**The input**
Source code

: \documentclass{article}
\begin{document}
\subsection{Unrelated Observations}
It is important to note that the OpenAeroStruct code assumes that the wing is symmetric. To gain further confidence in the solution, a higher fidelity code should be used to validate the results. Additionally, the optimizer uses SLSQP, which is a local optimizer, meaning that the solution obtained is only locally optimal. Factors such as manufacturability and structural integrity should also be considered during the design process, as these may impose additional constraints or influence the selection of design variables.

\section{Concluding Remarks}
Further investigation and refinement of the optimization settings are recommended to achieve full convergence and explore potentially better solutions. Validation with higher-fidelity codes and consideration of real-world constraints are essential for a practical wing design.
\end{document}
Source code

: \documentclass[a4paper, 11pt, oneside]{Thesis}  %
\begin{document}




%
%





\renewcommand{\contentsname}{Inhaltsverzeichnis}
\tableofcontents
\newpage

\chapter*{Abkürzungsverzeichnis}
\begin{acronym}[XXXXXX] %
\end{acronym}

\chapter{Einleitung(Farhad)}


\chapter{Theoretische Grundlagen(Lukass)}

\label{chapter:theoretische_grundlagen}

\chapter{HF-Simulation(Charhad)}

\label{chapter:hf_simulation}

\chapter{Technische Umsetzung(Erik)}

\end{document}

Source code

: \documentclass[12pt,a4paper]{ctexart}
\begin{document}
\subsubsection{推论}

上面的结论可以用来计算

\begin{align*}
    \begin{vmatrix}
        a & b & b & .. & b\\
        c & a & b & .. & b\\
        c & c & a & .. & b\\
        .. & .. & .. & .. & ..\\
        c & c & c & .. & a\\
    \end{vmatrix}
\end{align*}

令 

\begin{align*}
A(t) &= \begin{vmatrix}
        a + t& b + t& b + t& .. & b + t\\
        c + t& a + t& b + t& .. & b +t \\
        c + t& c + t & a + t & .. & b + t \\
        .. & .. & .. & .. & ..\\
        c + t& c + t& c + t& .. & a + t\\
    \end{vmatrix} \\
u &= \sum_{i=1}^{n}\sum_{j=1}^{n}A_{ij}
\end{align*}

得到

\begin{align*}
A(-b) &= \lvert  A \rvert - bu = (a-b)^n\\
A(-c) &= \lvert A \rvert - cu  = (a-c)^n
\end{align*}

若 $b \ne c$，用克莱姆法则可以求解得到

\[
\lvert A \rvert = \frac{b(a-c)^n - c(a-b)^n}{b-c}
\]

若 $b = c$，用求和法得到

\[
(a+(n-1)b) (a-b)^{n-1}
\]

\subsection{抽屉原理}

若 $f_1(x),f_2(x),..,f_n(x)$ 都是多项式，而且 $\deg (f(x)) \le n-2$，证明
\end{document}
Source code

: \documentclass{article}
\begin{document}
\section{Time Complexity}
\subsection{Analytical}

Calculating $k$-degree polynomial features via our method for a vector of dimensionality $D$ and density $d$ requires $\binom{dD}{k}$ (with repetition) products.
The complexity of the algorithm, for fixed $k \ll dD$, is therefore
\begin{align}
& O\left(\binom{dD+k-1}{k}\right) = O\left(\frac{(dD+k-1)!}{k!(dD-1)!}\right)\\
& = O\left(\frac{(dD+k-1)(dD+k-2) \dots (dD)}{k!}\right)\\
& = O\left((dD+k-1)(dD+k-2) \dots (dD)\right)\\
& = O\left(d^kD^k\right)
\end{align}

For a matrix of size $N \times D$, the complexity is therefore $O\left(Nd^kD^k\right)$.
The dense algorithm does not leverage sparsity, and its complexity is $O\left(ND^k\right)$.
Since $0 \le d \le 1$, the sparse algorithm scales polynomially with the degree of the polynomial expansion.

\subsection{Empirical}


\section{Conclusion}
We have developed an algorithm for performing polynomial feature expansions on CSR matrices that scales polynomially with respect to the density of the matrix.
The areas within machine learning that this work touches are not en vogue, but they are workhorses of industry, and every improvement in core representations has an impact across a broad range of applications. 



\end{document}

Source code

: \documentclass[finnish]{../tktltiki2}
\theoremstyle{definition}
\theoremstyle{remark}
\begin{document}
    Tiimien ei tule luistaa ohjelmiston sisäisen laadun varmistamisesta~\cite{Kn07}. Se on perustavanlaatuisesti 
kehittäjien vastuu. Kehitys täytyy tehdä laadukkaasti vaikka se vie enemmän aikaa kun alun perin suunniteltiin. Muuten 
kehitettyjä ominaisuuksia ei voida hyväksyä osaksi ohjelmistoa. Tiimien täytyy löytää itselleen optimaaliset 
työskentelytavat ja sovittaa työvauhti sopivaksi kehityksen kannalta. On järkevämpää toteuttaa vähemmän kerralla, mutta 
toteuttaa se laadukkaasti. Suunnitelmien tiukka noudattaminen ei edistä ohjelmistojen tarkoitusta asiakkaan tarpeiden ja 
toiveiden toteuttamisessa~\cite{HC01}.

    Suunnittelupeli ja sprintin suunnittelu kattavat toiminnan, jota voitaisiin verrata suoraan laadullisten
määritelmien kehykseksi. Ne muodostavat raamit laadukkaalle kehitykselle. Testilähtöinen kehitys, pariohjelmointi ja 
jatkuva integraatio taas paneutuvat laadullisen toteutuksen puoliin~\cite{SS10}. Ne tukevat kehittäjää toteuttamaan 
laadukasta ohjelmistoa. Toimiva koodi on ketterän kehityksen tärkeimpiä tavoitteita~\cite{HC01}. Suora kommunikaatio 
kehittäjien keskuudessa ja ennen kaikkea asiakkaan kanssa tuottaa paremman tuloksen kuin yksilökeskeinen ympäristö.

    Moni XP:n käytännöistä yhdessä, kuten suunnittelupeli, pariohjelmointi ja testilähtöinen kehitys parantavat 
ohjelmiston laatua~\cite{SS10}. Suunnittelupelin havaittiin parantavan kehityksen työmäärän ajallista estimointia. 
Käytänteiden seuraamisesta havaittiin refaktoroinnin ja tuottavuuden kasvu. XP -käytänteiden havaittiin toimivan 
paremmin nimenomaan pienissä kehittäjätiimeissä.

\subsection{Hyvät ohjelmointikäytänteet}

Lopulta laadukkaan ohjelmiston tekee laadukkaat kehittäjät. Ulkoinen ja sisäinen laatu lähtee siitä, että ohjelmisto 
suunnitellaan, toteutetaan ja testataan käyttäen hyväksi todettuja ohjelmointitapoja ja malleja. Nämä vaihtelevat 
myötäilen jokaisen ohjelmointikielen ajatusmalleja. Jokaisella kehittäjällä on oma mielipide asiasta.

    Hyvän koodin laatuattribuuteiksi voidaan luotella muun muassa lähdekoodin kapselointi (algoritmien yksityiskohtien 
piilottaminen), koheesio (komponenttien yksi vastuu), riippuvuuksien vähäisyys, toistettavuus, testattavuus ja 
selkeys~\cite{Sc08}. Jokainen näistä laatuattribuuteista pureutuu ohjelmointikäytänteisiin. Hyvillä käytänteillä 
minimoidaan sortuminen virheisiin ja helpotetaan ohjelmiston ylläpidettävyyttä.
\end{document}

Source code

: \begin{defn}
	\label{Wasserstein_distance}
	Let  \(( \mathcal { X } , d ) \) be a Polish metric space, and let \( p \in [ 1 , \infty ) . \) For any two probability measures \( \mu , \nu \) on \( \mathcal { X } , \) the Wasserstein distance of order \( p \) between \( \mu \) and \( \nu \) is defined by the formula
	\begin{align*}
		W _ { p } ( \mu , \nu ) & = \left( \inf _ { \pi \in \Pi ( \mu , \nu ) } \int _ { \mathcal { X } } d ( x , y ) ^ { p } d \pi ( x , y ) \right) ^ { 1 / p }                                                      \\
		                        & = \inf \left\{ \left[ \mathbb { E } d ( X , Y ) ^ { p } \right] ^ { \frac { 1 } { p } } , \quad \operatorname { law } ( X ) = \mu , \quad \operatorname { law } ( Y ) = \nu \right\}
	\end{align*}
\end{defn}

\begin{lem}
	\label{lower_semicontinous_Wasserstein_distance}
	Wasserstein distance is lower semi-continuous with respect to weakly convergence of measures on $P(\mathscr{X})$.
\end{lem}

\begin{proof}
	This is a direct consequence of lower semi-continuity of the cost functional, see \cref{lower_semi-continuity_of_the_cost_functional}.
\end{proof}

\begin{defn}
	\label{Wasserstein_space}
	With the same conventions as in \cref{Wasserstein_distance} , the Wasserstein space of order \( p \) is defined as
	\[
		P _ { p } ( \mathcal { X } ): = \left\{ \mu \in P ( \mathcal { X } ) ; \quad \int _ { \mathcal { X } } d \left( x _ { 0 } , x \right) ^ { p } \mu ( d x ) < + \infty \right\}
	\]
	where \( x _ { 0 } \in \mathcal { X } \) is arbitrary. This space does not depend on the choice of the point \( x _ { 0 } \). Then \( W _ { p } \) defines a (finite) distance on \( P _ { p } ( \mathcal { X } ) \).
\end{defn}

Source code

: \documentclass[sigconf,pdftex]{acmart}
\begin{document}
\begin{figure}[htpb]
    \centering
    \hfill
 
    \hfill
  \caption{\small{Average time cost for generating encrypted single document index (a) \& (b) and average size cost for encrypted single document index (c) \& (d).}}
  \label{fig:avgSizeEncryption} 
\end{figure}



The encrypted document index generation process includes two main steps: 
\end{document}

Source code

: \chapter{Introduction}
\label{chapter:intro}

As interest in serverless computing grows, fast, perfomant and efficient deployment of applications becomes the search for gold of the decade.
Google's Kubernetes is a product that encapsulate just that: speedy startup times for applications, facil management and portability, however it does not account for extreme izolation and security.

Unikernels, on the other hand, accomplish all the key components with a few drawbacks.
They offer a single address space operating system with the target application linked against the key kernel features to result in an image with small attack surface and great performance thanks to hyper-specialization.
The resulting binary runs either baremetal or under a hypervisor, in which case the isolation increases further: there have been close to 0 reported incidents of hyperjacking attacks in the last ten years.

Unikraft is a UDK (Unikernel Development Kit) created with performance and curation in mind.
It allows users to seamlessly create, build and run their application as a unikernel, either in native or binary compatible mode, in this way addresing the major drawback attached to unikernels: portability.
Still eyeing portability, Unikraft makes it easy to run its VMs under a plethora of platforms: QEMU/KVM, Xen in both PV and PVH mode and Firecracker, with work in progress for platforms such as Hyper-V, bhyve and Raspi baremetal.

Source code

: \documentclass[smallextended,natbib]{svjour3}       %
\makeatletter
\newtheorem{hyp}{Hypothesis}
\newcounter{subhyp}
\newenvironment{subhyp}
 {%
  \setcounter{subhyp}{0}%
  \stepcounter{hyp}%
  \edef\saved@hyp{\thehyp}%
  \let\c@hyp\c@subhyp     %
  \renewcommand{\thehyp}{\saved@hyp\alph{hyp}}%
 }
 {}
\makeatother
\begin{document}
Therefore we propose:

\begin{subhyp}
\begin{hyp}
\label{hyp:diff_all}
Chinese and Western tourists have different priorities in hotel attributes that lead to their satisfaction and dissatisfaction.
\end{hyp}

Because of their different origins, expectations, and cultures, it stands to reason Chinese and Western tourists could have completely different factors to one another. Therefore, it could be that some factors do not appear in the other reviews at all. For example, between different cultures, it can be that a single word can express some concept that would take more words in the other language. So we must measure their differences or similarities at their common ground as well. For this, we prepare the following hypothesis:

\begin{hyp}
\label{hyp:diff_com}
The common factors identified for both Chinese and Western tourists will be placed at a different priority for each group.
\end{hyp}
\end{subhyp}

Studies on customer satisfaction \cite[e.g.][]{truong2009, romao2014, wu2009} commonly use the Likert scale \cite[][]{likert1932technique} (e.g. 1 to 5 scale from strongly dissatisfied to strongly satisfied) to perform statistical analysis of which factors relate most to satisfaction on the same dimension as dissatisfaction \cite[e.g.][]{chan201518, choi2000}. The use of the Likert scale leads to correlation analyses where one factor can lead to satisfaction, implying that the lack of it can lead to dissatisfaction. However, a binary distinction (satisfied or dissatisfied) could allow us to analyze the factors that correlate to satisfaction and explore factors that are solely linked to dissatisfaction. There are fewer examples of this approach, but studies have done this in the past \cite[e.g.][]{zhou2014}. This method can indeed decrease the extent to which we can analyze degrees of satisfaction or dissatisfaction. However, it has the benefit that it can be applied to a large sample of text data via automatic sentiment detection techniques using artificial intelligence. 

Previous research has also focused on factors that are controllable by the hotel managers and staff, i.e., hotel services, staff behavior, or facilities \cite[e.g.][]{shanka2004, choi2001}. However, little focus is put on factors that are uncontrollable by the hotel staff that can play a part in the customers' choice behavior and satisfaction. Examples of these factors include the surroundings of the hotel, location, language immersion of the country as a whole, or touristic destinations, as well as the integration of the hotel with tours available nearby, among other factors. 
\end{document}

**Aim of the exercise**
From the data above, output only the lines between the line containing "kehitettyjä ominaisuuksia ei" and the line containing "kehittäjien keskuudessa ja", inclusive, exactly as written.

**Output for this exercise**
kehitettyjä ominaisuuksia ei voida hyväksyä osaksi ohjelmistoa. Tiimien täytyy löytää itselleen optimaaliset 
työskentelytavat ja sovittaa työvauhti sopivaksi kehityksen kannalta. On järkevämpää toteuttaa vähemmän kerralla, mutta 
toteuttaa se laadukkaasti. Suunnitelmien tiukka noudattaminen ei edistä ohjelmistojen tarkoitusta asiakkaan tarpeiden ja 
toiveiden toteuttamisessa~\cite{HC01}.

    Suunnittelupeli ja sprintin suunnittelu kattavat toiminnan, jota voitaisiin verrata suoraan laadullisten
määritelmien kehykseksi. Ne muodostavat raamit laadukkaalle kehitykselle. Testilähtöinen kehitys, pariohjelmointi ja 
jatkuva integraatio taas paneutuvat laadullisen toteutuksen puoliin~\cite{SS10}. Ne tukevat kehittäjää toteuttamaan 
laadukasta ohjelmistoa. Toimiva koodi on ketterän kehityksen tärkeimpiä tavoitteita~\cite{HC01}. Suora kommunikaatio 
kehittäjien keskuudessa ja ennen kaikkea asiakkaan kanssa tuottaa paremman tuloksen kuin yksilökeskeinen ympäristö.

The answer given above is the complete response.